What’s It Like to Hike Through Wildfire-Ravaged Mountains?

Walking outdoors a year and a half after the Bobcat Fire

Bobcat Fire
The Bobcat fire continues to burn in the Angeles National Forest Sunday, Sept. 20, 2020.
Allen J. Schaben / Los Angeles Times via Getty Images

In late 2020, the Bobcat Fire devastated the landscape around Los Angeles. Among the more than 100,000 acres affected by the fire were several parks and areas popular with the outdoors-minded, including Devil’s Punchbowl Nature Center. After a year and a half, Devil’s Punchbowl recently reopened to the public. Visiting the park’s website, there’s a notice directed at people planning to visit: “we encourage anyone visiting to be mindful of new growth and stay on the trails.”

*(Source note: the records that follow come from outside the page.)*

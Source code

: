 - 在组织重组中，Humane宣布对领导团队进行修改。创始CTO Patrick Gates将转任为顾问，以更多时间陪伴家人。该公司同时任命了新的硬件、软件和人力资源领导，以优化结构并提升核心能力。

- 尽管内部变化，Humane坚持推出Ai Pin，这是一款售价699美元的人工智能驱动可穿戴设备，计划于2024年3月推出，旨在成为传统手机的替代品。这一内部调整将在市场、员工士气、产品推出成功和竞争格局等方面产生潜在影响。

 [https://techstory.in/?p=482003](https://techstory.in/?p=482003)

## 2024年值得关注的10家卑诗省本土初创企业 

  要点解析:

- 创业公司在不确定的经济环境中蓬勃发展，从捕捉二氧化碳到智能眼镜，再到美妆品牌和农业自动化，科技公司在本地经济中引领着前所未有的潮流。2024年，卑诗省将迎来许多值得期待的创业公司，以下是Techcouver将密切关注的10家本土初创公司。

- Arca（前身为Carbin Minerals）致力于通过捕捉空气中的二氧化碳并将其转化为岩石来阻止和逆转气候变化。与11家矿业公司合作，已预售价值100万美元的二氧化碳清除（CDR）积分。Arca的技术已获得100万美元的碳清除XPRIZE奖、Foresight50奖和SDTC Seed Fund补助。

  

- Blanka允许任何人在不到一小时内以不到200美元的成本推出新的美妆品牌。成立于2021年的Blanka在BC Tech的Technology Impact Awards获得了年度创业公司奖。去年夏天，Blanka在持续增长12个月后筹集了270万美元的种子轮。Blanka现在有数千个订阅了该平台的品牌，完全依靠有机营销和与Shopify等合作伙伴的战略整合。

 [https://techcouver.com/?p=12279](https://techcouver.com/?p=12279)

To get a better sense of what it’s like to hike the trails that were most affected by the fire, Paul Thornton of the Los Angeles Times ventured to the San Gabriel and San Bernardino mountains. His account of making his way through these mountains in the wake of the wildfire makes for gripping reading — and offers a visceral look at the damage such fires can do.

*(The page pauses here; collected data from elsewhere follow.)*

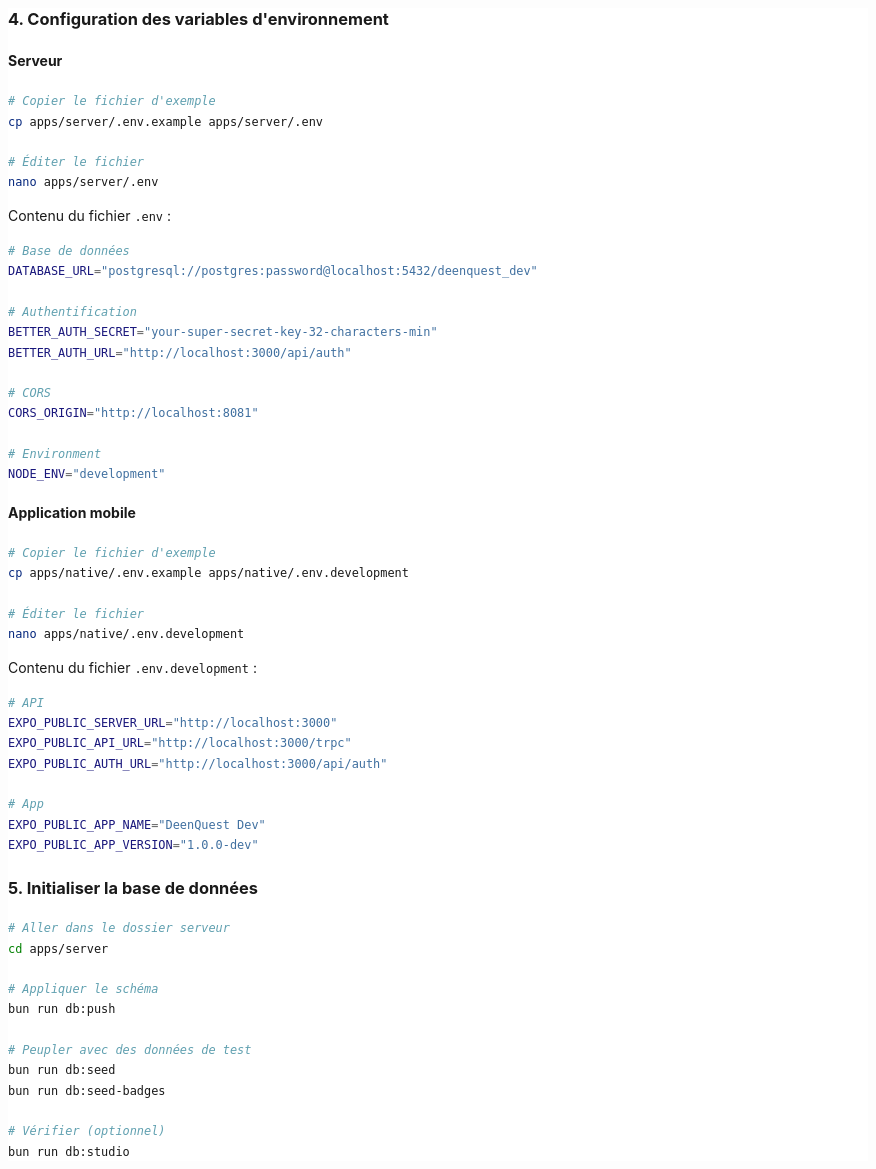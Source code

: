 ### 4. Configuration des variables d'environnement

#### Serveur

```bash
# Copier le fichier d'exemple
cp apps/server/.env.example apps/server/.env

# Éditer le fichier
nano apps/server/.env
```

Contenu du fichier `.env` :
```bash
# Base de données
DATABASE_URL="postgresql://postgres:password@localhost:5432/deenquest_dev"

# Authentification
BETTER_AUTH_SECRET="your-super-secret-key-32-characters-min"
BETTER_AUTH_URL="http://localhost:3000/api/auth"

# CORS
CORS_ORIGIN="http://localhost:8081"

# Environment
NODE_ENV="development"
```

#### Application mobile

```bash
# Copier le fichier d'exemple
cp apps/native/.env.example apps/native/.env.development

# Éditer le fichier
nano apps/native/.env.development
```

Contenu du fichier `.env.development` :
```bash
# API
EXPO_PUBLIC_SERVER_URL="http://localhost:3000"
EXPO_PUBLIC_API_URL="http://localhost:3000/trpc"
EXPO_PUBLIC_AUTH_URL="http://localhost:3000/api/auth"

# App
EXPO_PUBLIC_APP_NAME="DeenQuest Dev"
EXPO_PUBLIC_APP_VERSION="1.0.0-dev"
```

### 5. Initialiser la base de données

```bash
# Aller dans le dossier serveur
cd apps/server

# Appliquer le schéma
bun run db:push

# Peupler avec des données de test
bun run db:seed
bun run db:seed-badges

# Vérifier (optionnel)
bun run db:studio
```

“I know burns are often beneficial to forests, but what came through much of the trail I hiked two weeks ago, high in the San Gabriels off Angeles Crest Highway, was cataclysmic,” Thornton writes.

He goes on to describe the state of a once-thriving forest as “burned trunks that from a distance looked like blackened toothpicks.” His findings weren’t completely bleak — he did see other regions that seemed largely unaffected. And, as he observes, forests do burn and grow back — that’s part of their life cycle. What’s less guaranteed is whether or not they’ll grow back exactly as they were before.

Thornton’s observations are unsettling for anyone who savors time in nature. And with wildfires happening with some frequency, it seems all too likely that the phenomenon he’s seen will recur elsewhere.